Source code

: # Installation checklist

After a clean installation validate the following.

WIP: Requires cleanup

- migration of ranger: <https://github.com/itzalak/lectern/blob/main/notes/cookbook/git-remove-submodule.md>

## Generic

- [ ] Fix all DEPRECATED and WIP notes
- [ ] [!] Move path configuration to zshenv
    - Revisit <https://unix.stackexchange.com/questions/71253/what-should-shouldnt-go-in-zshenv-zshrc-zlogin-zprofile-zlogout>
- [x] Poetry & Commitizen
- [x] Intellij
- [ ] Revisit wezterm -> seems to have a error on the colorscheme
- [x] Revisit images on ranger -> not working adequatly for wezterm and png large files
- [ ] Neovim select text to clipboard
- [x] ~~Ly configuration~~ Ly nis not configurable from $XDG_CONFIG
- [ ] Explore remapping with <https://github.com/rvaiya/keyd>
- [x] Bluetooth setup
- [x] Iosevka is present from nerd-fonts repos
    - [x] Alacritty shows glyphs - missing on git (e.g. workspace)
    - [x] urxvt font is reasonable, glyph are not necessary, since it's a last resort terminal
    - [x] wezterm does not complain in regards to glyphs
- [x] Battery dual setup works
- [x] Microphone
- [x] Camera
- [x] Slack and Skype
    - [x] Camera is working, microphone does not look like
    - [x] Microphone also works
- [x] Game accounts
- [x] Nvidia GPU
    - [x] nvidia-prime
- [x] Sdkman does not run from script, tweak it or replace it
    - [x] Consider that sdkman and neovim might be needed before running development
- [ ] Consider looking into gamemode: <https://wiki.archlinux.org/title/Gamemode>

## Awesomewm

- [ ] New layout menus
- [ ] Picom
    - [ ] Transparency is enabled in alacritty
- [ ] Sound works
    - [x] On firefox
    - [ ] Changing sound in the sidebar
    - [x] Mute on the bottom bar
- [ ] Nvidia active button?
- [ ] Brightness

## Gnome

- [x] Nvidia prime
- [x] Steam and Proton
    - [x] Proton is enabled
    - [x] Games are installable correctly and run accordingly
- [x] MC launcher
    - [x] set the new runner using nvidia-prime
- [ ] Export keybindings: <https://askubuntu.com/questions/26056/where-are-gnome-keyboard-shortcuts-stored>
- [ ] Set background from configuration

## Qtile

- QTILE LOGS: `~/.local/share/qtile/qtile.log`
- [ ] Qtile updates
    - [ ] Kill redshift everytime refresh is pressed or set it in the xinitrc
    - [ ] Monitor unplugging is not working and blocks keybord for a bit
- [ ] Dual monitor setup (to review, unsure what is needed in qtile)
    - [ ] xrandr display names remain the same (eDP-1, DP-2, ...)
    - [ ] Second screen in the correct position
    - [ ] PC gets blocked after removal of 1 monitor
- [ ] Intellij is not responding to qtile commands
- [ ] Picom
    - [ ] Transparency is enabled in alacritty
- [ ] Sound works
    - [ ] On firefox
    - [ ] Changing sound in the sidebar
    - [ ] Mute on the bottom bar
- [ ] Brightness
########################################
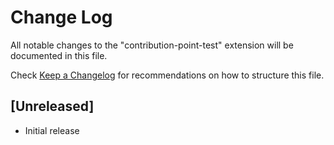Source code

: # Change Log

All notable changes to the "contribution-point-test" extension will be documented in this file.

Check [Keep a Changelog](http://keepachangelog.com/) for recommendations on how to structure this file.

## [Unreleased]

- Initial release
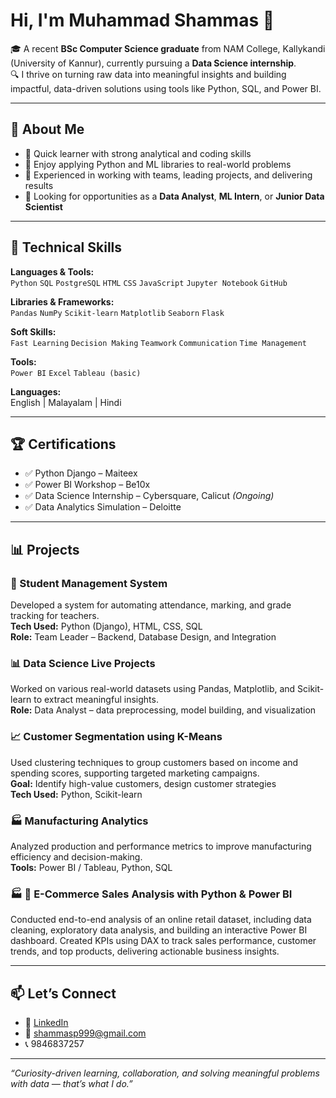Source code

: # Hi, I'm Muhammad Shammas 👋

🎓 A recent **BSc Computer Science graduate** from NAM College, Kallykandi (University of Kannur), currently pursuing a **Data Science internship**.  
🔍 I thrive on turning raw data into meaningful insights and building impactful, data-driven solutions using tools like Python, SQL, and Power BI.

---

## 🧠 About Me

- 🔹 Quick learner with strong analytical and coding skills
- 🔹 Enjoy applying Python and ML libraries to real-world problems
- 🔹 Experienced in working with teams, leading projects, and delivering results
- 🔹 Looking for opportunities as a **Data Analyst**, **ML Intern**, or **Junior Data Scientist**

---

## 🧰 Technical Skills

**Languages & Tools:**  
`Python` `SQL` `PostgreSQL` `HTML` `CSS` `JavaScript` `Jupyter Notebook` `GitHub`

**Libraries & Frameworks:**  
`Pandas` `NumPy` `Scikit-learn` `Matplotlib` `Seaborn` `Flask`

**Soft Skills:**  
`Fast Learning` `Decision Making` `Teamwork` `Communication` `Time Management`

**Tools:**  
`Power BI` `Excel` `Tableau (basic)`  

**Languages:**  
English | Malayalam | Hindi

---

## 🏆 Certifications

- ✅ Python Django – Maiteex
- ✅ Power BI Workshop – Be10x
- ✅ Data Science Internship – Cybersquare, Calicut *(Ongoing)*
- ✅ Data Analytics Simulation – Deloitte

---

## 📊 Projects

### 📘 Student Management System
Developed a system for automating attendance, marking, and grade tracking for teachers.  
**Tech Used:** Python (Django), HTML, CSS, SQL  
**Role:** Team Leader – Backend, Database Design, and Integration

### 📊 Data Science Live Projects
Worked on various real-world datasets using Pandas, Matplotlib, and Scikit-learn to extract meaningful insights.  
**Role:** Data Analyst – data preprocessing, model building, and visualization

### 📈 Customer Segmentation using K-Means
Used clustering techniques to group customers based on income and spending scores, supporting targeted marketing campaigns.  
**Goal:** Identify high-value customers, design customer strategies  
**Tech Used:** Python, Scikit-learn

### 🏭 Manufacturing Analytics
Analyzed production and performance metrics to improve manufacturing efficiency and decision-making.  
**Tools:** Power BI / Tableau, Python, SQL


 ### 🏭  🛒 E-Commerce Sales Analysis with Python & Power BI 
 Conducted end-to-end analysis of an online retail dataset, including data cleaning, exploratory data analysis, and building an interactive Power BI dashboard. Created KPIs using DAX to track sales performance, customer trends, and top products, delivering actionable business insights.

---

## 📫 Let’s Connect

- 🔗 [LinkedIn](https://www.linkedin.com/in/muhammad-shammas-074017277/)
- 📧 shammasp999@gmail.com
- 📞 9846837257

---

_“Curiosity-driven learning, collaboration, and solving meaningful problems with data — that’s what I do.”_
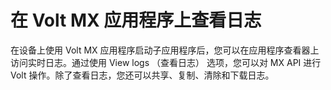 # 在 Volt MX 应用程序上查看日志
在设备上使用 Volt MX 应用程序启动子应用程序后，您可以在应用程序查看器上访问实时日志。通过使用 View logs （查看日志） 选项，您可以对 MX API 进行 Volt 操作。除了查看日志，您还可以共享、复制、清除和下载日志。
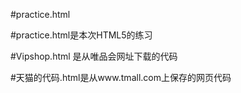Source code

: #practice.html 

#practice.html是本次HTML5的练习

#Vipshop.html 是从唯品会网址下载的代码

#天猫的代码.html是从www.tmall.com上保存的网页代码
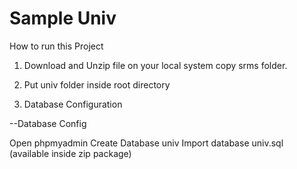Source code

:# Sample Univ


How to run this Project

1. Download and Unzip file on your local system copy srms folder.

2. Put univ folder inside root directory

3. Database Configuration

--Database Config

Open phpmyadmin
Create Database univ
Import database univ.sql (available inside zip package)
########################################
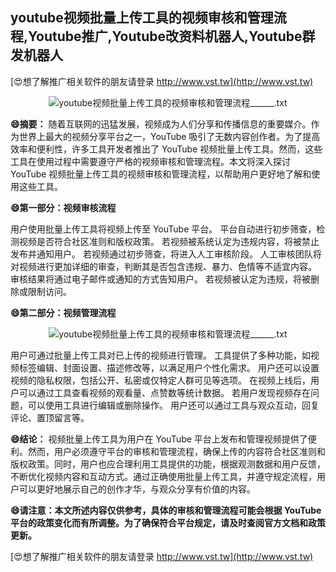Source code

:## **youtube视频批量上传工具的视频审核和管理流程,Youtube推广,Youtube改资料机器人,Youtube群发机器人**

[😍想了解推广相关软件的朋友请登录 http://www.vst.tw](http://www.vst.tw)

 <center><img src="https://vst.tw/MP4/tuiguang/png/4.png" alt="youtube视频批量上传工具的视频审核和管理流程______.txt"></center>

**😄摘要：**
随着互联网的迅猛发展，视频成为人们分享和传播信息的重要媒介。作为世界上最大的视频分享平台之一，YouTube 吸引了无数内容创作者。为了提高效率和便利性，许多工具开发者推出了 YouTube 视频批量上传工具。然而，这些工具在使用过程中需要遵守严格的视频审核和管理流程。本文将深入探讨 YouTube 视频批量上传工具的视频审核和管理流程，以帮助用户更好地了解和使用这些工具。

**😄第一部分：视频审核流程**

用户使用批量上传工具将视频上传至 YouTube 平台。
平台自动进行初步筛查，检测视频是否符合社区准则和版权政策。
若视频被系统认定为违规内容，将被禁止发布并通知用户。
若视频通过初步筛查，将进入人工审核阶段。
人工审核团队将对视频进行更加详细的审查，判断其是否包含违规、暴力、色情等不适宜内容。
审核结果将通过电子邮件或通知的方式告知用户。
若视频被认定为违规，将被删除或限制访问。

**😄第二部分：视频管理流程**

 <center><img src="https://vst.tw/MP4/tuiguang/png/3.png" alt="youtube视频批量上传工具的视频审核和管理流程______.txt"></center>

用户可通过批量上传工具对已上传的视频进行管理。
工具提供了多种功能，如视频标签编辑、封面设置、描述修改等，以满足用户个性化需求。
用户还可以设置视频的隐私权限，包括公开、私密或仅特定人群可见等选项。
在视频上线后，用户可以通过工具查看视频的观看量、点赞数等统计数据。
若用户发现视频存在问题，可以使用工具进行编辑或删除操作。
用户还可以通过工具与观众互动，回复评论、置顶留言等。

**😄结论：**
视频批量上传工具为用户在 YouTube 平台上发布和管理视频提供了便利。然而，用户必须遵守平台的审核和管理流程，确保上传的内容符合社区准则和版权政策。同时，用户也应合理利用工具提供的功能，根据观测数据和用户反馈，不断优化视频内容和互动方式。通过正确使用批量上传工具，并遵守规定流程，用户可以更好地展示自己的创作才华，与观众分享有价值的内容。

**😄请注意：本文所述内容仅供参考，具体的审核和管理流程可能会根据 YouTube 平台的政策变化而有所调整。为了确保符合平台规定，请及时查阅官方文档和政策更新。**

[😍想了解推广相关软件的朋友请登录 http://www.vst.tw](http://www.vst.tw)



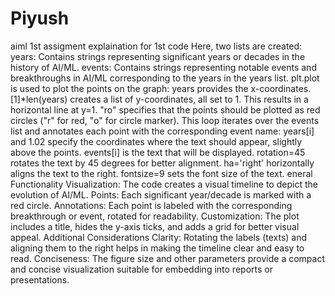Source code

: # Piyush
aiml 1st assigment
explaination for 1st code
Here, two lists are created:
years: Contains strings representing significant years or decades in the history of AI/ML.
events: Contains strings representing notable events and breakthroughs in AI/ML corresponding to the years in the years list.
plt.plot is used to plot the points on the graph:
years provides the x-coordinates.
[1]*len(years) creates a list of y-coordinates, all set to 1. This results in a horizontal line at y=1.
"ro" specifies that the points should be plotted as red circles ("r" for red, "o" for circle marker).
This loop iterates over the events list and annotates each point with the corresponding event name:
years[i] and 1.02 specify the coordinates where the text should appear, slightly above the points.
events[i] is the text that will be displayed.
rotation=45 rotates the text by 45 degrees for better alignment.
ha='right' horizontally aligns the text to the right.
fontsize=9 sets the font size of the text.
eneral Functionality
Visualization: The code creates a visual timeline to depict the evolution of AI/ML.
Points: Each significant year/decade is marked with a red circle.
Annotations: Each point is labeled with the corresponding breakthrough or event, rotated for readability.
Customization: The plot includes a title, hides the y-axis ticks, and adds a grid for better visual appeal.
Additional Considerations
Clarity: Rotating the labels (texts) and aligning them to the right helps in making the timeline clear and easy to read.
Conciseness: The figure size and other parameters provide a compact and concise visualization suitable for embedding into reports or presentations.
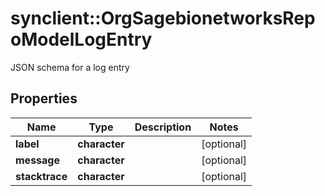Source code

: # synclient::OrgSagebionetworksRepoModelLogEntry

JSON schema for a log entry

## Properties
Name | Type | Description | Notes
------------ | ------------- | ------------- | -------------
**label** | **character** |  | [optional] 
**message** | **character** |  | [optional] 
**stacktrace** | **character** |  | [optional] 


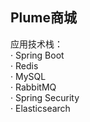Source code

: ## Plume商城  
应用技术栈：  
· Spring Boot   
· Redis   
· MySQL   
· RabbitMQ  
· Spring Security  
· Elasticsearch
########################################
▶ Exercise description
Look back at the entries above and repeat, unchanged, every line from the line holding "for circle marker)." through the line holding "Additional Considerations".

▶ Answer section
"ro" specifies that the points should be plotted as red circles ("r" for red, "o" for circle marker).
This loop iterates over the events list and annotates each point with the corresponding event name:
years[i] and 1.02 specify the coordinates where the text should appear, slightly above the points.
events[i] is the text that will be displayed.
rotation=45 rotates the text by 45 degrees for better alignment.
ha='right' horizontally aligns the text to the right.
fontsize=9 sets the font size of the text.
eneral Functionality
Visualization: The code creates a visual timeline to depict the evolution of AI/ML.
Points: Each significant year/decade is marked with a red circle.
Annotations: Each point is labeled with the corresponding breakthrough or event, rotated for readability.
Customization: The plot includes a title, hides the y-axis ticks, and adds a grid for better visual appeal.
Additional Considerations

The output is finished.